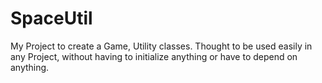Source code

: # SpaceUtil
My Project to create a Game, Utility classes. Thought to be used easily in any Project, without having to initialize anything or have to depend on anything. 
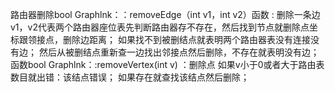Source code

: 路由器删除bool Graphlnk：：removeEdge（int v1，int v2）函数 : 删除一条边
v1，v2代表两个路由器座位表先判断路由器存不存在，然后找到节点就删除点坐标跟领接点，删除边距离；
如果找不到被删结点就表明两个路由器表没有连接没有边；
然后从被删结点重新查一边找出邻接点然后删除，不存在就表明没有边；
函数bool Graphlnk：:removeVertex(int v) ：删除点
如果v小于0或者大于路由表数目就出错：该结点错误；
如果存在就查找该结点然后删除；


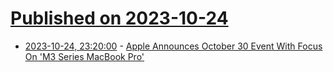 # [Published on 2023-10-24](index.md)

* [2023-10-24, 23:20:00](https://hardware.slashdot.org/story/23/10/24/2143206/apple-announces-october-30-event-with-focus-on-m3-series-macbook-pro?utm_source=rss1.0mainlinkanon&utm_medium=feed) - [Apple Announces October 30 Event With Focus On 'M3 Series MacBook Pro'](https://hardware.slashdot.org/story/23/10/24/2143206/apple-announces-october-30-event-with-focus-on-m3-series-macbook-pro?utm_source=rss1.0mainlinkanon&utm_medium=feed)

• Work instruction
Quote word for word only the lines above from the one containing "如果存在就查找该结点然后删除；" through the one containing "# [Published on 2023-10-24](index.md)". Pictures stay out of your copy.

• Answer section
如果存在就查找该结点然后删除；


 # [Published on 2023-10-24](index.md)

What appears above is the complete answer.